#### [ASSIGNMENT]
Review the listing and copy each line that holds the word "testing".
[[ SOURCE RECORDS, beginning ]]
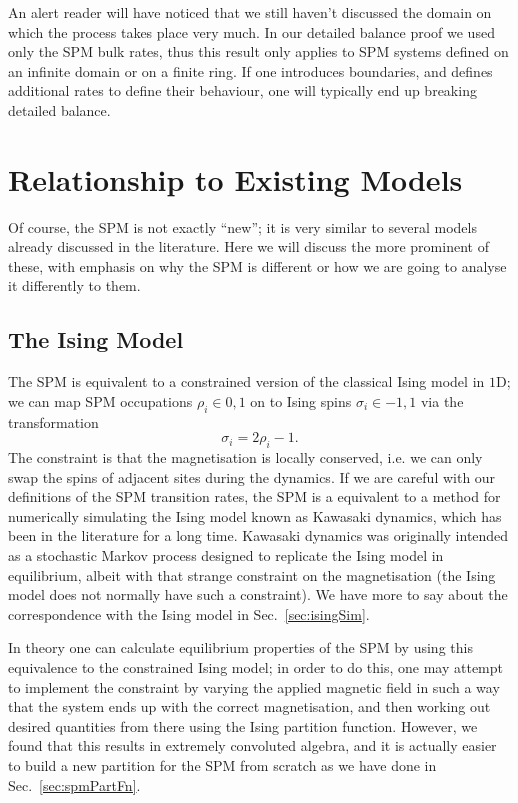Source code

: An alert reader will have noticed that we still haven't discussed the domain on which the process takes 
place very much. In our detailed balance proof we used only the SPM bulk rates, thus this result only
applies to SPM systems defined on an infinite domain or on a finite ring. If one introduces boundaries,
and defines additional rates to define their behaviour, one will typically end up breaking detailed 
balance.

\section{Relationship to Existing Models} \label{sec:existingModels}
Of course, the SPM is not exactly ``new''; it is very similar to several models already discussed in the
literature. Here we will discuss the more prominent of these, with emphasis on why the SPM is different or
how we are going to analyse it differently to them.
\subsection{The Ising Model}
The SPM is equivalent to a constrained version of the classical Ising model in $1$D; we can map SPM
occupations $\rho_i \in {0, 1}$ on to Ising spins $\sigma_i \in {-1, 1}$ via the transformation
\begin{equation}
 \sigma_i = 2 \rho_i - 1 .
\end{equation}
The constraint is that the magnetisation is locally conserved, i.e. we can only swap the spins of adjacent
sites during the dynamics. If we are careful with our definitions of the SPM transition rates,
the SPM is a equivalent to a method for numerically simulating the Ising model known as Kawasaki
dynamics, which has been in the literature for a long time. Kawasaki dynamics was originally intended as
a stochastic Markov process designed to replicate the Ising model in equilibrium, albeit with that strange
constraint on the magnetisation (the Ising model does not normally have such a constraint). We have more 
to say about the correspondence with the Ising model in Sec.~\ref{sec:isingSim}.

In theory one can calculate equilibrium properties of the SPM by using this equivalence to the constrained
Ising model; in order to do this, one may attempt to implement the constraint by varying the applied
magnetic field in such a way that the system ends up with the correct magnetisation, and then working
out desired quantities from there using the Ising partition function. However, we found that this results
in extremely convoluted algebra, and it is actually easier to build a new partition for the SPM from 
scratch as we have done in Sec.~\ref{sec:spmPartFn}.
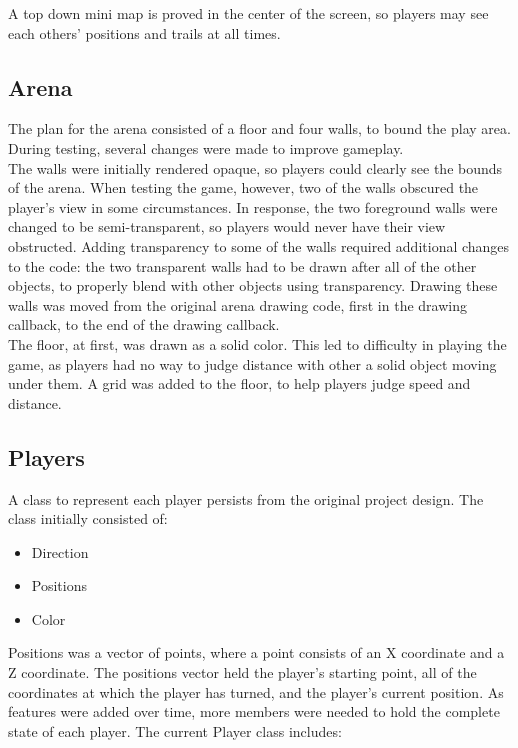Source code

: \documentclass[12pt]{article}
\begin{document}
A top down mini map is proved in the center of the screen, so players may see each others' positions and trails at all times.

\subsection{Arena}
\label{sec:arena_design}

The plan for the arena consisted of a floor and four walls, to bound the play area.  During testing, several changes were made to improve gameplay. \\

The walls were initially rendered opaque, so players could clearly see the bounds of the arena.  When testing the game, however, two of the walls obscured the player's view in some circumstances.  In response, the two foreground walls were changed to be semi-transparent, so players would never have their view obstructed.  Adding transparency to some of the walls required additional changes to the code: the two transparent walls had to be drawn after all of the other objects, to properly blend with other objects using transparency.  Drawing these walls was moved from the original arena drawing code, first in the drawing callback, to the end of the drawing callback.\\

The floor, at first, was drawn as a solid color.  This led to difficulty in playing the game, as players had no way to judge distance with other a solid object moving under them.  A grid was added to the floor, to help players judge speed and distance.

\subsection{Players}

A class to represent each player persists from the original project design.  The class initially consisted of:

\begin{itemize}
\item Direction
\item Positions
\item Color
\end{itemize}

Positions was a vector of points, where a point consists of an X coordinate and a Z coordinate.  The positions vector held the player's starting point, all of the coordinates at which the player has turned, and the player's current position.  As features were added over time, more members were needed to hold the complete state of each player.  The current Player class includes:
\end{document}
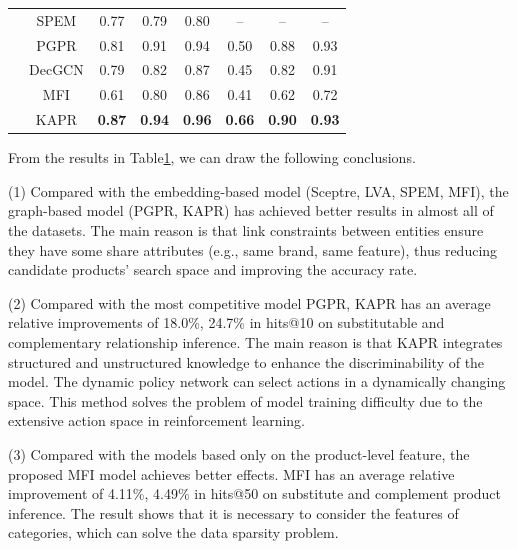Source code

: \documentclass[review]{elsarticle}
\begin{document}
\begin{sloppypar}
\begin{table}[]
\begin{tabular}{c|c|ccc|ccc}
                             & SPEM     & 0.77           & 0.79           & 0.80           & --             & --              & --             \\
                             & PGPR     & 0.81           & 0.91           & 0.94           & 0.50        & 0.88          & 0.93          \\
                             & DecGCN   & 0.79           &  0.82          &  0.87          &  0.45        &  0.82          &   0.91         \\
                             & MFI      & 0.61           & 0.80           & 0.86           & 0.41          & 0.62           & 0.72           \\
                             & KAPR     & \textbf{0.87} & \textbf{0.94} & \textbf{0.96} & \textbf{0.66} & \textbf{0.90}  & \textbf{0.93}  \\ \hline
\end{tabular}
\label{Table 2}
\end{table}
 
From the results in Table\ref{Table 2}, we can draw the following conclusions.

(1) Compared with the embedding-based model (Sceptre, LVA, SPEM, MFI), the graph-based model (PGPR, KAPR) has achieved better results in almost all of the datasets. The main reason is that link constraints between entities ensure they have some share attributes (e.g., same brand, same feature), thus reducing candidate products' search space and improving the accuracy rate.

(2) Compared with the most competitive model PGPR, KAPR has an average relative improvements of 18.0\%, 24.7\% in hits@10 on substitutable and complementary relationship inference. The main reason is that KAPR integrates structured and unstructured knowledge to enhance the discriminability of the model. The dynamic policy network can select actions in a dynamically changing space. This method solves the problem of model training difficulty due to the extensive action space in reinforcement learning.

(3) Compared with the models based only on the product-level feature, the proposed MFI model achieves better effects. MFI has an average relative improvement of 4.11\%, 4.49\% in hits@50 on substitute and complement product inference. The result shows that it is necessary to consider the features of categories, which can solve the data sparsity problem.


\end{sloppypar}
\end{document}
[[ SOURCE RECORDS, end ]]
#### [RESPONSE AREA]
The plan for the arena consisted of a floor and four walls, to bound the play area.  During testing, several changes were made to improve gameplay. \\
The walls were initially rendered opaque, so players could clearly see the bounds of the arena.  When testing the game, however, two of the walls obscured the player's view in some circumstances.  In response, the two foreground walls were changed to be semi-transparent, so players would never have their view obstructed.  Adding transparency to some of the walls required additional changes to the code: the two transparent walls had to be drawn after all of the other objects, to properly blend with other objects using transparency.  Drawing these walls was moved from the original arena drawing code, first in the drawing callback, to the end of the drawing callback.\\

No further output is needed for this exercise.